Critical Heritage Studies. Épistémologies, réception et actualité (Europe, Asie, Monde)

  • Caroline Bodolec, chargée de recherche au CNRS ( CCJ-CECMC )

    Cet enseignant est référent pour cette UE

  • Cyril Isnart, chargé de recherche au CNRS ( Hors EHESS )
  • Claudie Voisenat, ingénieure de recherche au ministère de la Culture ( IIAC-LAHIC )

S'il s'agit de l'enseignement principal d'un enseignant, le nom de celui-ci est indiqué en gras.

2e jeudi du mois du 9 novembre 2017 au 14 juin 2018, voir détail dans le descriptif

  • 9 novembre 2017, de 14 h à 18 h = EHESS, salle BS1_28, 54 bd Raspail 75006 Paris
  • 14 décembre 2017, de 14 h à 17 h = Institut national du patrimoine, 2 rue Vivienne 75002 Paris
  • 11 janvier 2018, de 10 h à 18 h = EHESS, salle A07_37, 54 bd Raspail 75006 Paris : journée d'étude "Visions comparées des études critiques du Patrimoine (France, Monde Anglo-saxon, Europe et Asie)"
  • 8 février 2018, de 14 h à 18 h = Institut national du patrimoine, 2 rue Vivienne 75002 Paris
  • 8 mars 2018, de 14 h à 17 h = Institut national du patrimoine, 2 rue Vivienne 75002 Paris
  • 12 avril 2018, de 14 h à 17 h = EHESS, salle BS1_28, 54 bd Raspail 75006 Paris
  • 14 juin 2018, de 14 h à 17 h = Institut national du patrimoine, 2 rue Vivienne 75002 Paris

Apparu à la fin des années 2000 dans le monde anglo-saxon, le domaine des études critiques du patrimoine culturel, Critical Heritage Studies, s’est rapidement affirmé comme un espace international de réexamen critique des modalités pratiques et des théories qui structurent les activités patrimoniales.

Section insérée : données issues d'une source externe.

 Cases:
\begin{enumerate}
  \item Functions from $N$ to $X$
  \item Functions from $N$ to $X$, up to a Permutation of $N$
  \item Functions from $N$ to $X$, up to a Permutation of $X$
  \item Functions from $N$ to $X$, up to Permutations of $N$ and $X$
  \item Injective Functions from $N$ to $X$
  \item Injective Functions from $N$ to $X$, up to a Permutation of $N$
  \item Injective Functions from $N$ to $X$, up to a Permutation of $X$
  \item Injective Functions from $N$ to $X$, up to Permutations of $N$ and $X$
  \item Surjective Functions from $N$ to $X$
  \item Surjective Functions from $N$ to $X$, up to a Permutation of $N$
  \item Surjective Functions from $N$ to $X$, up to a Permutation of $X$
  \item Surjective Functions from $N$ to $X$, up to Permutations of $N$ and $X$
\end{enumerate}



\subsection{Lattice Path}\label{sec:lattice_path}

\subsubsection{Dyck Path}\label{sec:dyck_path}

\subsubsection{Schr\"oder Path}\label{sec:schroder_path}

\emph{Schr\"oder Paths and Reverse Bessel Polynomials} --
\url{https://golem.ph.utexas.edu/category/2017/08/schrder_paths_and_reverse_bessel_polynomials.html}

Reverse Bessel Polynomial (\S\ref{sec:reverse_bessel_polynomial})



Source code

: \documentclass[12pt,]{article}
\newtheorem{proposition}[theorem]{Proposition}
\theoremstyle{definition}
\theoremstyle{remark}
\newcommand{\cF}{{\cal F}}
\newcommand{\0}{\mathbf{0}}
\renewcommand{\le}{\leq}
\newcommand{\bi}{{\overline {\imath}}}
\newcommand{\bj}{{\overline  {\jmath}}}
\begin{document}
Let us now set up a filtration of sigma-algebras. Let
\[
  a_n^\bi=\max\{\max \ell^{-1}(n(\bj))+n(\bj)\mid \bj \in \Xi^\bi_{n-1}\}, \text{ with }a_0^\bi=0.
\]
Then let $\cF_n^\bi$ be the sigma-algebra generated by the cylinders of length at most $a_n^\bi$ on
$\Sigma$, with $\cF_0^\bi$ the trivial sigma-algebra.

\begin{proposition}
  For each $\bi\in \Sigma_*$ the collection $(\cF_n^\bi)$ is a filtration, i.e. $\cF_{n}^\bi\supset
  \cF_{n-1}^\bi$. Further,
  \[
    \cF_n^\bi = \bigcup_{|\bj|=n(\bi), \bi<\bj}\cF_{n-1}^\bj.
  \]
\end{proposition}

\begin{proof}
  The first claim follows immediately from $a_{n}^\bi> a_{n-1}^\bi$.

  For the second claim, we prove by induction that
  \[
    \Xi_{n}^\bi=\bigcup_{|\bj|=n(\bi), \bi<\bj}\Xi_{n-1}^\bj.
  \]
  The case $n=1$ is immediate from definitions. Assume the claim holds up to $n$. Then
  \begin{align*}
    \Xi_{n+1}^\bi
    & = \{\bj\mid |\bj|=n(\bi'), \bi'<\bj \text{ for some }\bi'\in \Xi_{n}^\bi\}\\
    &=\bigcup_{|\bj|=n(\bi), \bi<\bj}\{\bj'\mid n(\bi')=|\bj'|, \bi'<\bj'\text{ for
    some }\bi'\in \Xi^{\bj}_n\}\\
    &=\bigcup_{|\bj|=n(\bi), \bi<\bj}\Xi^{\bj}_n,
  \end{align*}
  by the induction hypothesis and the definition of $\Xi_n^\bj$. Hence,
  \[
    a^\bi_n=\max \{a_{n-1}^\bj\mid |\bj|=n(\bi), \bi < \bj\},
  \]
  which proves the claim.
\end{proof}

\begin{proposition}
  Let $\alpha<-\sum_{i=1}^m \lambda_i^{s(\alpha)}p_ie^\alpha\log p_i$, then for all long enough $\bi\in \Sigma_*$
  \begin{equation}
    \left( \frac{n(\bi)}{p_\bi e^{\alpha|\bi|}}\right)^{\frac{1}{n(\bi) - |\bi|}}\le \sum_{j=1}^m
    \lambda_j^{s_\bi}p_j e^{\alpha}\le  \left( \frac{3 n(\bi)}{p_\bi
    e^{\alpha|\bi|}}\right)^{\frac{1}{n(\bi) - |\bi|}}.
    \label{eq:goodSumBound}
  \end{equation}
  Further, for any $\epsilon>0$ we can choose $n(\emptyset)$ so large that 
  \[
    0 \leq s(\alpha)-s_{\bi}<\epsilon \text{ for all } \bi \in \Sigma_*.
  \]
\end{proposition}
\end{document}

Il s’est développé aussi bien dans les espaces post-coloniaux que dans les pays occidentaux et dans les puissances économiques émergentes. En France, la réflexion et le débat sur le patrimoine culturel dans les sciences sociales s’est ouvert dès les années 1980 en prenant appui sur l’histoire, l’anthropologie, la géographie ou les sciences de l’information. Le séminaire se propose de mener une réflexion comparative et interdisciplinaire sur les épistémologies, la réception et l'actualité des Critical Heritage Studies au vu de cette histoire parallèle singulière. La France semble constituer une tradition intellectuelle à la fois avancée et diversifiée sur le plan de la littérature sur le patrimoine culturel, mais finalement assez périphérique, puisque l’on note des spécificités et un certain isolement de la perspective française dans le débat international. Il s’agira d’ouvrir un espace d’interrogation intellectuelle sur l’histoire récente des études sur le patrimoine culturel et de penser les modalités concrètes d’interaction entre le champ international et les dossiers de recherche en cours dans la sphère nationale, indépendamment de leur terrain géographique ou de la période historique considérée.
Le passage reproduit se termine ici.